El encargo dado a Esteban nacía de un deseo imperecedero de los Bolívar: realizar las gestiones para obtener para los niños Bolívar los títulos de nobleza que enaltecieran su apellido. Para el primogénito de los Bolívar, Juan Vicente, como su padre, se estaba gestionando el marquesado de San Luis y para el pequeño Simón se esperaba tener el título de conde de Casa Palacios. Lo que jamás hubiera imaginado Esteban Palacios era que estaba tramitando un título de conde de la más rancia monarquía a quien sería el libertador de medio continente americano y el autor de una de las guerras más cruentas que haya conocido la historia.
Desde 1737, Juan de Bolívar –abuelo de quien sería el Libertador Simón Bolívar– había decidido obtener títulos de nobleza para su familia. Los Borbones habían puesto a la venta privilegios nobiliarios que permitirían a los españoles americanos incrementar su estatus social y su posición en las colonias. Para acceder a ellos, Juan de Bolívar depositó 22.000 doblones de oro en las arcas de los frailes de San Benito, orden beneficiaria del marquesado de San Luis. Pero ahora, ya en 1792, el trámite ha resultado intrincado y penoso, el abuelo y el padre de Simón han muerto sin ver título nobiliario alguno y Esteban Palacios tiene a su cargo aquel trámite endemoniado que exige, además de los doblones pagados para la gracia real, acreditar una pureza de sangre que sus sobrinos no tienen: y es que en la sangre y abolengo hispanos de los Bolívar había sangre negra cruzada, sangre que debía ocultarse, que debía disimularse.
Los Bolívar habían ocupado cargos de importancia desde su llegada al Nuevo Mundo.

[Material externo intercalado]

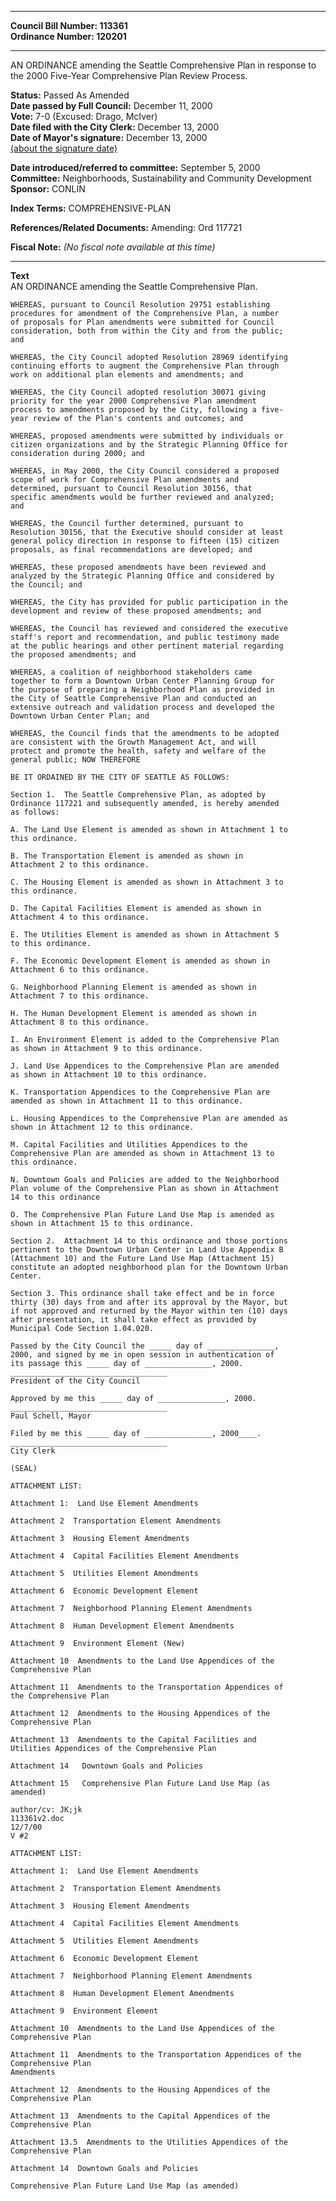 * * * * *  
  
**Council Bill Number: [](#h0)[](#h2)113361**   
**Ordinance Number: 120201**  
  
* * * * *  
  
AN ORDINANCE amending the Seattle Comprehensive Plan in response to the 2000 Five-Year Comprehensive Plan Review Process.  
  
**Status:** Passed As Amended   
**Date passed by Full Council:** December 11, 2000   
**Vote:** 7-0 (Excused: Drago, McIver)   
**Date filed with the City Clerk:** December 13, 2000   
**Date of Mayor's signature:** December 13, 2000   
[(about the signature date)](/~public/approvaldate.htm)   
  
  
**Date introduced/referred to committee:** September 5, 2000   
**Committee:** Neighborhoods, Sustainability and Community Development   
**Sponsor:** CONLIN   
  
**Index Terms:** COMPREHENSIVE-PLAN  
  
**References/Related Documents:** Amending: Ord 117721  
  
**Fiscal Note:** *(No fiscal note available at this time)*  
  
* * * * *  
  
**Text**  
    AN ORDINANCE amending the Seattle Comprehensive Plan.  
  
    WHEREAS, pursuant to Council Resolution 29751 establishing  
    procedures for amendment of the Comprehensive Plan, a number  
    of proposals for Plan amendments were submitted for Council  
    consideration, both from within the City and from the public;  
    and  
  
    WHEREAS, the City Council adopted Resolution 28969 identifying  
    continuing efforts to augment the Comprehensive Plan through  
    work on additional plan elements and amendments; and  
  
    WHEREAS, the City Council adopted resolution 30071 giving  
    priority for the year 2000 Comprehensive Plan amendment  
    process to amendments proposed by the City, following a five-  
    year review of the Plan's contents and outcomes; and  
  
    WHEREAS, proposed amendments were submitted by individuals or  
    citizen organizations and by the Strategic Planning Office for  
    consideration during 2000; and  
  
    WHEREAS, in May 2000, the City Council considered a proposed  
    scope of work for Comprehensive Plan amendments and  
    determined, pursuant to Council Resolution 30156, that  
    specific amendments would be further reviewed and analyzed;  
    and  
  
    WHEREAS, the Council further determined, pursuant to  
    Resolution 30156, that the Executive should consider at least  
    general policy direction in response to fifteen (15) citizen  
    proposals, as final recommendations are developed; and  
  
    WHEREAS, these proposed amendments have been reviewed and  
    analyzed by the Strategic Planning Office and considered by  
    the Council; and  
  
    WHEREAS, the City has provided for public participation in the  
    development and review of these proposed amendments; and  
  
    WHEREAS, the Council has reviewed and considered the executive  
    staff's report and recommendation, and public testimony made  
    at the public hearings and other pertinent material regarding  
    the proposed amendments; and  
  
    WHEREAS, a coalition of neighborhood stakeholders came  
    together to form a Downtown Urban Center Planning Group for  
    the purpose of preparing a Neighborhood Plan as provided in  
    the City of Seattle Comprehensive Plan and conducted an  
    extensive outreach and validation process and developed the  
    Downtown Urban Center Plan; and  
  
    WHEREAS, the Council finds that the amendments to be adopted  
    are consistent with the Growth Management Act, and will  
    protect and promote the health, safety and welfare of the  
    general public; NOW THEREFORE  
  
    BE IT ORDAINED BY THE CITY OF SEATTLE AS FOLLOWS:  
  
    Section 1.  The Seattle Comprehensive Plan, as adopted by  
    Ordinance 117221 and subsequently amended, is hereby amended  
    as follows:  
  
    A. The Land Use Element is amended as shown in Attachment 1 to  
    this ordinance.  
  
    B. The Transportation Element is amended as shown in  
    Attachment 2 to this ordinance.  
  
    C. The Housing Element is amended as shown in Attachment 3 to  
    this ordinance.  
  
    D. The Capital Facilities Element is amended as shown in  
    Attachment 4 to this ordinance.  
  
    E. The Utilities Element is amended as shown in Attachment 5  
    to this ordinance.  
  
    F. The Economic Development Element is amended as shown in  
    Attachment 6 to this ordinance.  
  
    G. Neighborhood Planning Element is amended as shown in  
    Attachment 7 to this ordinance.  
  
    H. The Human Development Element is amended as shown in  
    Attachment 8 to this ordinance.  
  
    I. An Environment Element is added to the Comprehensive Plan  
    as shown in Attachment 9 to this ordinance.  
  
    J. Land Use Appendices to the Comprehensive Plan are amended  
    as shown in Attachment 10 to this ordinance.  
  
    K. Transportation Appendices to the Comprehensive Plan are  
    amended as shown in Attachment 11 to this ordinance.  
  
    L. Housing Appendices to the Comprehensive Plan are amended as  
    shown in Attachment 12 to this ordinance.  
  
    M. Capital Facilities and Utilities Appendices to the  
    Comprehensive Plan are amended as shown in Attachment 13 to  
    this ordinance.  
  
    N. Downtown Goals and Policies are added to the Neighborhood  
    Plan volume of the Comprehensive Plan as shown in Attachment  
    14 to this ordinance  
  
    O. The Comprehensive Plan Future Land Use Map is amended as  
    shown in Attachment 15 to this ordinance.  
  
    Section 2.  Attachment 14 to this ordinance and those portions  
    pertinent to the Downtown Urban Center in Land Use Appendix B  
    (Attachment 10) and the Future Land Use Map (Attachment 15)  
    constitute an adopted neighborhood plan for the Downtown Urban  
    Center.  
  
    Section 3. This ordinance shall take effect and be in force  
    thirty (30) days from and after its approval by the Mayor, but  
    if not approved and returned by the Mayor within ten (10) days  
    after presentation, it shall take effect as provided by  
    Municipal Code Section 1.04.020.  
  
    Passed by the City Council the _____ day of _______________,  
    2000, and signed by me in open session in authentication of  
    its passage this _____ day of _______________, 2000.  
    ___________________________________  
    President of the City Council  
  
    Approved by me this _____ day of _______________, 2000.  
    ___________________________________  
    Paul Schell, Mayor  
  
    Filed by me this _____ day of _______________, 2000____.  
    ___________________________________  
    City Clerk  
  
    (SEAL)  
  
    ATTACHMENT LIST:  
  
    Attachment 1:  Land Use Element Amendments  
  
    Attachment 2  Transportation Element Amendments  
  
    Attachment 3  Housing Element Amendments  
  
    Attachment 4  Capital Facilities Element Amendments  
  
    Attachment 5  Utilities Element Amendments  
  
    Attachment 6  Economic Development Element  
  
    Attachment 7  Neighborhood Planning Element Amendments  
  
    Attachment 8  Human Development Element Amendments  
  
    Attachment 9  Environment Element (New)  
  
    Attachment 10  Amendments to the Land Use Appendices of the  
    Comprehensive Plan  
  
    Attachment 11  Amendments to the Transportation Appendices of  
    the Comprehensive Plan  
  
    Attachment 12  Amendments to the Housing Appendices of the  
    Comprehensive Plan  
  
    Attachment 13  Amendments to the Capital Facilities and  
    Utilities Appendices of the Comprehensive Plan  
  
    Attachment 14   Downtown Goals and Policies  
  
    Attachment 15   Comprehensive Plan Future Land Use Map (as  
    amended)  
  
    author/cv: JK;jk  
    113361v2.doc  
    12/7/00  
    V #2  
  
    ATTACHMENT LIST:  
  
    Attachment 1:  Land Use Element Amendments  
  
    Attachment 2  Transportation Element Amendments  
  
    Attachment 3  Housing Element Amendments  
  
    Attachment 4  Capital Facilities Element Amendments  
  
    Attachment 5  Utilities Element Amendments  
  
    Attachment 6  Economic Development Element  
  
    Attachment 7  Neighborhood Planning Element Amendments  
  
    Attachment 8  Human Development Element Amendments  
  
    Attachment 9  Environment Element  
  
    Attachment 10  Amendments to the Land Use Appendices of the Comprehensive Plan  
  
    Attachment 11  Amendments to the Transportation Appendices of the Comprehensive Plan  
    Amendments  
  
    Attachment 12  Amendments to the Housing Appendices of the Comprehensive Plan  
  
    Attachment 13  Amendments to the Capital Appendices of the Comprehensive Plan  
  
    Attachment 13.5  Amendments to the Utilities Appendices of the Comprehensive Plan  
  
    Attachment 14  Downtown Goals and Policies  
  
    Comprehensive Plan Future Land Use Map (as amended)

En la península, en el lejano siglo
XIII
, la familia feudal de los Bolívar defendió con tenacidad sus derechos ante las pretensiones de la realeza castellana. Al final, en el año de 1470, los ejércitos reales redujeron a los feudatarios rebeldes de Vizcaya y la torre señorial de los Bolívar fue desmantelada y menoscabado su poder. Uno de los descendientes de esta orgullosa estirpe localista decide emanciparse y viaja a la recién conquistada América. Este viajero lleva el mismo nombre de su famoso descendiente: Simón Bolívar llamado el Viejo, que llega primero a Santo Domingo entre 1550 y 1560, para llegar luego a Santiago de León de Caracas, provincia de Venezuela.
Desde su llegada, Bolívar el Viejo se hace notar por su ascendencia sobre los demás colonos, se gana la confianza de los caraqueños y pronto se le envía a España para llevar peticiones a favor de las colonias americanas. En esas circunstancias, Bolívar el Viejo aprovecha para obtener el permiso de importar varias toneladas de esclavos al año y para solicitar información sobre el linaje de su familia. Entonces, en julio de 1574, Bolívar recibe la respuesta esperada: su sangre es noble, y desde entonces luce con el orgullo de su estirpe vasca el apelativo de rigor. Ahora se haría llamar Simón de Bolívar.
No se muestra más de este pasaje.